Dr. Ya-Chih Chang, an immigrant from Taiwan, followed her parents’ path by going to college, for her at the University of California, Los Angeles (UCLA). She has gone a step further, teaching special education courses to graduate students at UCLA as a postdoc, and now, graduate and credential students at California State University, Los Angeles.
“I never knew that I was going to teach at a college,” Chang, 33, says. “I took a class as an undergrad on autism, and then I got really interested in that, so I started taking a lot more classes.”
Because of that one class taught by Dr. Connie Kasari, autism became Chang’s academic specialty.

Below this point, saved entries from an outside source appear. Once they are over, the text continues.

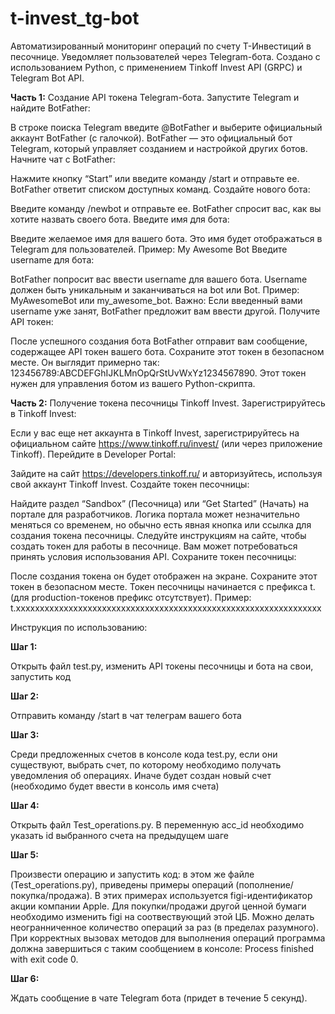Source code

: # t-invest_tg-bot
Автоматизированный мониторинг операций по счету Т-Инвестиций в песочнице. Уведомляет пользователей через Telegram-бота. Создано с использованием Python, с применением Tinkoff Invest API (GRPC) и Telegram Bot API.

<b>Часть 1:</b> Создание API токена Telegram-бота.
Запустите Telegram и найдите BotFather:

В строке поиска Telegram введите @BotFather и выберите официальный аккаунт BotFather (с галочкой). BotFather — это официальный бот Telegram, который управляет созданием и настройкой других ботов.
Начните чат с BotFather:

Нажмите кнопку “Start” или введите команду /start и отправьте ее. BotFather ответит списком доступных команд.
Создайте нового бота:

Введите команду /newbot и отправьте ее. BotFather спросит вас, как вы хотите назвать своего бота.
Введите имя для бота:

Введите желаемое имя для вашего бота. Это имя будет отображаться в Telegram для пользователей. Пример: My Awesome Bot
Введите username для бота:

BotFather попросит вас ввести username для вашего бота. Username должен быть уникальным и заканчиваться на bot или Bot. Пример: MyAwesomeBot или my_awesome_bot.
Важно: Если введенный вами username уже занят, BotFather предложит вам ввести другой.
Получите API токен:

После успешного создания бота BotFather отправит вам сообщение, содержащее API токен вашего бота. Сохраните этот токен в безопасном месте. Он выглядит примерно так: 123456789:ABCDEFGhIJKLMnOpQrStUvWxYz1234567890.
Этот токен нужен для управления ботом из вашего Python-скрипта.

<b>Часть 2:</b> Получение токена песочницы Tinkoff Invest.
Зарегистрируйтесь в Tinkoff Invest:

Если у вас еще нет аккаунта в Tinkoff Invest, зарегистрируйтесь на официальном сайте https://www.tinkoff.ru/invest/ (или через приложение Tinkoff).
Перейдите в Developer Portal:

Зайдите на сайт https://developers.tinkoff.ru/ и авторизуйтесь, используя свой аккаунт Tinkoff Invest.
Создайте токен песочницы:

Найдите раздел “Sandbox” (Песочница) или “Get Started” (Начать) на портале для разработчиков. Логика портала может незначительно меняться со временем, но обычно есть явная кнопка или ссылка для создания токена песочницы.
Следуйте инструкциям на сайте, чтобы создать токен для работы в песочнице. Вам может потребоваться принять условия использования API.
Сохраните токен песочницы:

После создания токена он будет отображен на экране. Сохраните этот токен в безопасном месте. Токен песочницы начинается с префикса t. (для production-токенов префикс отсутствует).
Пример: t.xxxxxxxxxxxxxxxxxxxxxxxxxxxxxxxxxxxxxxxxxxxxxxxxxxxxxxxxxxxxxxxx

Инструкция по использованию:

<b>Шаг 1:</b>

Открыть файл test.py, изменить API токены песочницы и бота на свои, запустить код

<b>Шаг 2:</b>

Отправить команду /start в чат телеграм вашего бота

<b>Шаг 3:</b>

Среди предложенных счетов в консоле кода test.py, если они существуют, выбрать счет, по которому необходимо получать уведомления об операциях. Иначе будет создан новый счет (необходимо будет ввести в консоль имя счета)

<b>Шаг 4:</b>

Открыть файл Test_operations.py. В переменную acc_id необходимо указать id выбранного счета на предыдущем шаге

<b>Шаг 5:</b>

Произвести операцию и запустить код: в этом же файле (Test_operations.py), приведены примеры операций (пополнение/покупка/продажа). В этих примерах используется figi-идентификатор акции компании Apple. Для покупки/продажи другой ценной бумаги необходимо изменить figi на соотвествующий этой ЦБ. Можно делать неогранниченное количество операций за раз (в пределах разумного). При корректных вызовах методов для выполнения операций программа должна завершиться с таким сообщением в консоле: Process finished with exit code 0.

<b>Шаг 6:</b>

Ждать сообщение в чате Telegram бота (придет в течение 5 секунд).


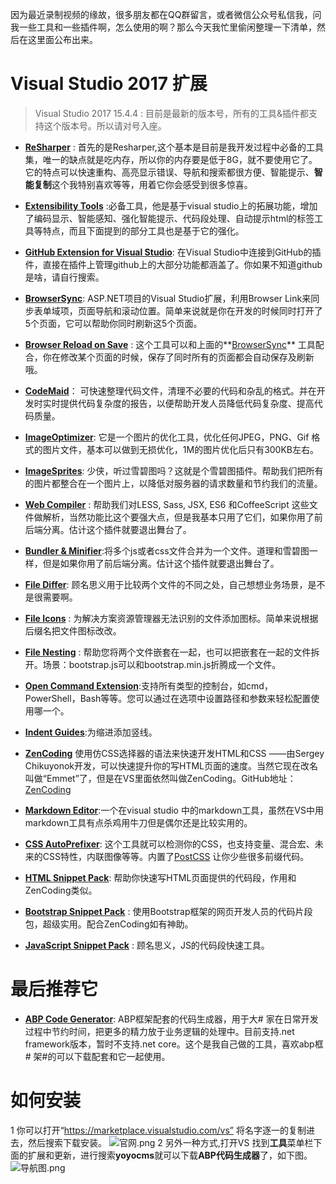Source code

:  因为最近录制视频的缘故，很多朋友都在QQ群留言，或者微信公众号私信我，问我一些工具和一些插件啊，怎么使用的啊？那么今天我忙里偷闲整理一下清单，然后在这里面公布出来。

# Visual Studio 2017 扩展
> Visual Studio 2017 15.4.4 : 目前是最新的版本号，所有的工具&插件都支持这个版本号。所以请对号入座。
 - **[ReSharper](http://www.jetbrains.com/resharper/)** : 首先的是Resharper,这个基本是目前是我开发过程中必备的工具集，唯一的缺点就是吃内存，所以你的内存要是低于8G，就不要使用它了。它的特点可以快速重构、高亮显示错误、导航和搜索都很方便、智能提示、**智能复制**这个我特别喜欢等等，用着它你会感受到很多惊喜。

- **[Extensibility Tools](https://marketplace.visualstudio.com/items?itemName=MadsKristensen.ExtensibilityTools)** :必备工具，他是基于visual studio上的拓展功能，增加了编码显示、智能感知、强化智能提示、代码段处理、自动提示html的标签工具等特点，而且下面提到的部分工具也是基于它的强化。

- **[GitHub Extension for Visual Studio](https://visualstudio.github.com/)**: 在Visual Studio中连接到GitHub的插件，直接在插件上管理github上的大部分功能都涵盖了。你如果不知道github是啥，请自行搜索。

- **[BrowserSync](https://marketplace.visualstudio.com/items?itemName=MadsKristensen.BrowserSync)**: ASP.NET项目的Visual Studio扩展，利用Browser Link来同步表单域项，页面导航和滚动位置。简单来说就是你在开发的时候同时打开了5个页面，它可以帮助你同时刷新这5个页面。
- **[Browser Reload on Save](https://marketplace.visualstudio.com/items?itemName=MadsKristensen.BrowserReloadonSave)** : 这个工具可以和上面的**[BrowserSync](https://marketplace.visualstudio.com/items?itemName=MadsKristensen.BrowserSync)**
工具配合，你在修改某个页面的时候，保存了同时所有的页面都会自动保存及刷新哦。


-    **[CodeMaid](http://www.codemaid.net/ "CodeMaid")**： 可快速整理代码文件，清理不必要的代码和杂乱的格式。并在开发时实时提供代码复杂度的报告，以便帮助开发人员降低代码复杂度、提高代码质量。

- **[ImageOptimizer](https://marketplace.visualstudio.com/items?itemName=MadsKristensen.ImageOptimizer)**: 它是一个图片的优化工具，优化任何JPEG，PNG、Gif 格式的图片文件，基本可以做到无损优化，1M的图片优化后只有300KB左右。
- **[ImageSprites](https://github.com/madskristensen/ImageSprites)**: 少侠，听过雪碧图吗？这就是个雪碧图插件。帮助我们把所有的图片都整合在一个图片上，以降低对服务器的请求数量和节约我们的流量。
- **[Web Compiler](https://visualstudiogallery.msdn.microsoft.com/3b329021-cd7a-4a01-86fc-714c2d05bb6c)** : 帮助我们对LESS, Sass, JSX, ES6 和CoffeeScript 这些文件做解析，当然功能比这个要强大点，但是我基本只用了它们，如果你用了前后端分离。估计这个插件就要退出舞台了。
- **[Bundler & Minifier](https://visualstudiogallery.msdn.microsoft.com/9ec27da7-e24b-4d56-8064-fd7e88ac1c40)**:将多个js或者css文件合并为一个文件。道理和雪碧图一样，但是如果你用了前后端分离。估计这个插件就要退出舞台了。

- **[File Differ](https://marketplace.visualstudio.com/items?itemName=MadsKristensen.FileDiffer)**: 顾名思义用于比较两个文件的不同之处，自己想想业务场景，是不是很需要啊。
- **[File Icons](https://marketplace.visualstudio.com/items?itemName=MadsKristensen.FileIcons)** : 为解决方案资源管理器无法识别的文件添加图标。简单来说根据后缀名把文件图标改改。
- **[File Nesting](https://marketplace.visualstudio.com/items?itemName=MadsKristensen.FileNesting)** : 帮助您将两个文件嵌套在一起，也可以把嵌套在一起的文件拆开。场景：bootstrap.js可以和bootstrap.min.js折腾成一个文件。
- **[Open Command Extension](https://marketplace.visualstudio.com/items?itemName=MadsKristensen.OpenCommandLine)**:支持所有类型的控制台，如cmd，PowerShell，Bash等等。您可以通过在选项中设置路径和参数来轻松配置使用哪一个。

- **[Indent Guides](https://marketplace.visualstudio.com/items?itemName=SteveDowerMSFT.IndentGuides)**:为缩进添加竖线。

-  **[ZenCoding](https://marketplace.visualstudio.com/items?itemName=MadsKristensen.ZenCoding)** 使用仿CSS选择器的语法来快速开发HTML和CSS ——由Sergey Chikuyonok开发，可以快速提升你的写HTML页面的速度。当然它现在改名叫做“Emmet”了，但是在VS里面依然叫做ZenCoding。GitHub地址：[ZenCoding](https://github.com/madskristensen/ZenCodingVS)
- **[Markdown Editor](https://visualstudiogallery.msdn.microsoft.com/eaab33c3-437b-4918-8354-872dfe5d1bfe)**:一个在visual studio 中的markdown工具，虽然在VS中用markdown工具有点杀鸡用牛刀但是偶尔还是比较实用的。
- **[CSS AutoPrefixer](https://marketplace.visualstudio.com/items?itemName=MadsKristensen.CSSAutoPrefixer)**: 这个工具就可以检测你的CSS，也支持变量、混合宏、未来的CSS特性，内联图像等等。内置了[PostCSS](https://github.com/postcss/postcss) 让你少些很多前缀代码。

- **[HTML Snippet Pack](https://marketplace.visualstudio.com/items?itemName=MadsKristensen.HTMLSnippetPack)**: 帮助你快速写HTML页面提供的代码段，作用和ZenCoding类似。
- **[Bootstrap Snippet Pack](https://marketplace.visualstudio.com/items?itemName=EricLebetsamer.BootstrapSnippetPack)** : 使用Bootstrap框架的网页开发人员的代码片段包，超级实用。配合ZenCoding如有神助。
- **[JavaScript Snippet Pack](https://marketplace.visualstudio.com/items?itemName=MadsKristensen.JavaScriptSnippetPack)** : 顾名思义，JS的代码段快速工具。

# 最后推荐它
- **[ABP Code Generator](https://marketplace.visualstudio.com/items?itemName=werltm.ABPCodeGenerator)**: ABP框架配套的代码生成器，用于大# 家在日常开发过程中节约时间，把更多的精力放于业务逻辑的处理中。目前支持.net framework版本，暂时不支持.net core。这个是我自己做的工具，喜欢abp框# 架#的可以下载配套和它一起使用。

# 如何安装
1 你可以打开“https://marketplace.visualstudio.com/vs” 将名字逐一的复制进去，然后搜索下载安装。
![官网.png](http://upload-images.jianshu.io/upload_images/1979022-7952543f44f52ef5.png?imageMogr2/auto-orient/strip%7CimageView2/2/w/800)
2 另外一种方式,打开VS 找到**工具**菜单栏下面的扩展和更新，进行搜索**yoyocms**就可以下载**ABP代码生成器**了，如下图。
 ![导航图.png](http://upload-images.jianshu.io/upload_images/1979022-a9beb9c09b3a35cf.png?imageMogr2/auto-orient/strip%7CimageView2/2/w/1240)




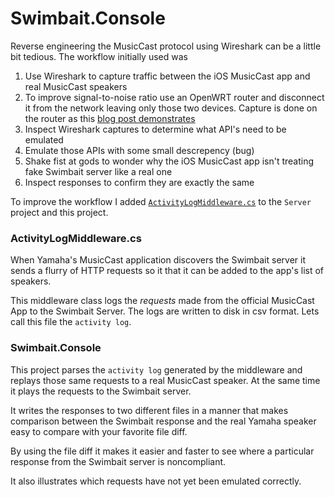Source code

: # Swimbait.Console
Reverse engineering the MusicCast protocol using Wireshark can be a little bit tedious.
The workflow initially used was

1. Use Wireshark to capture traffic between the iOS MusicCast app and real MusicCast speakers
1. To improve signal-to-noise ratio use an OpenWRT router and disconnect it from the network leaving only those two devices. Capture is done on the router as this [blog post demonstrates](http://threatvectorsecurity.blogspot.com.au/2014/06/openwrt-tcpdump-packet-captures-for.html)
1. Inspect Wireshark captures to determine what API's need to be emulated
1. Emulate those APIs with some small descrepency (bug)
1. Shake fist at gods to wonder why the iOS MusicCast app isn't treating fake Swimbait server like a real one
1. Inspect responses to confirm they are exactly the same  

To improve the workflow I added [`ActivityLogMiddleware.cs`](https://github.com/neutmute/swimbait/blob/master/src/Swimbait.Server/Middleware/ActivityLogMiddleware.cs) to the `Server` project and this project.

### ActivityLogMiddleware.cs
When Yamaha's MusicCast application discovers the Swimbait server it sends a flurry of HTTP requests so it that it can be added to the app's list of speakers.

This middleware class logs the *requests* made from the official MusicCast App to the Swimbait Server. The logs are written to disk in csv format. Lets call this file the `activity log`.

### Swimbait.Console
This project parses the `activity log` generated by the middleware and replays those same requests to a real MusicCast speaker. At the same time it plays the requests to the Swimbait server.

It writes the responses to two different files in a manner that makes comparison between the Swimbait response and the real Yamaha speaker easy to compare with your favorite file diff.

By using the file diff it makes it easier and faster to see where a particular response from the Swimbait server is noncompliant. 

It also illustrates which requests have not yet been emulated correctly.  

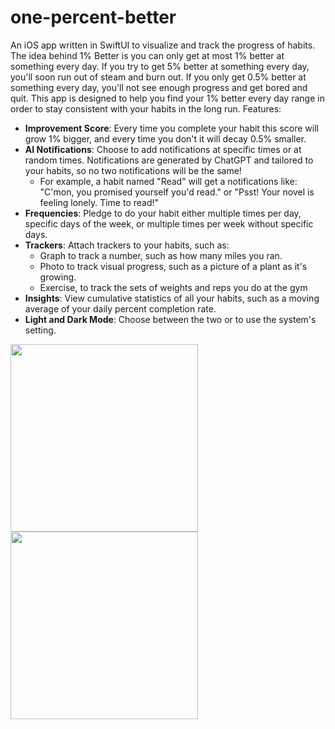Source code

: # one-percent-better
An iOS app written in SwiftUI to visualize and track the progress of habits. The idea behind 1% Better is you can only get at most 1% better at something every day. If you try to get 5% better at something every day, you'll soon run out of steam and burn out. If you only get 0.5% better at something every day, you'll not see enough progress and get bored and quit. This app is designed to help you find your 1% better every day range in order to stay consistent with your habits in the long run.
Features:
- **Improvement Score**: Every time you complete your habit this score will grow 1% bigger, and every time you don't it will decay 0.5% smaller.
- **AI Notifications**: Choose to add notifications at specific times or at random times. Notifications are generated by ChatGPT and tailored to your habits, so no two notifications will be the same!
  - For example, a habit named "Read" will get a notifications like: "C'mon, you promised yourself you'd read." or "Psst! Your novel is feeling lonely. Time to read!"
- **Frequencies**: Pledge to do your habit either multiple times per day, specific days of the week, or multiple times per week without specific days.
- **Trackers**: Attach trackers to your habits, such as:
  - Graph to track a number, such as how many miles you ran.
  - Photo to track visual progress, such as a picture of a plant as it's growing.
  - Exercise, to track the sets of weights and reps you do at the gym
- **Insights**: View cumulative statistics of all your habits, such as a moving average of your daily percent completion rate.
- **Light and Dark Mode**: Choose between the two or to use the system's setting.

<img src="https://github.com/cook-jeremy/one-percent-better/assets/12803067/acc15ea1-5af0-4ca1-a86e-243c7b342737.png" width="300">

<img src="https://github.com/cook-jeremy/one-percent-better/assets/12803067/fb40afe8-3fad-42d2-996f-be61271e3cbe.png" width="300">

“It was actually Intro to Special Education,” Chang says. “The professor who taught that undergraduate class was my graduate adviser. She talked a lot about autism in that class because that’s her specialty.
“What is so interesting about autism is it’s a spectrum disorder. I was exposed to kids who were minimally verbal, who didn’t have any language at all, or kids who were really verbal but didn’t have social skills,” Chang explains. “So it’s not just like, Oh, you could only [do] one thing with one particular child.”
During her senior year, Chang developed an interest in research, which she conducted off site at the Lanterman Regional Center.
Chang continued to be involved in research on methods of teaching children with autism in the doctoral programs at UCLA. She worked with children with autism from 2 to 13 years old, but her focus narrowed to the early childhood education of the youngest children with autism, from birth to 5 years old. As a postdoc, she coordinated a study of early interventions.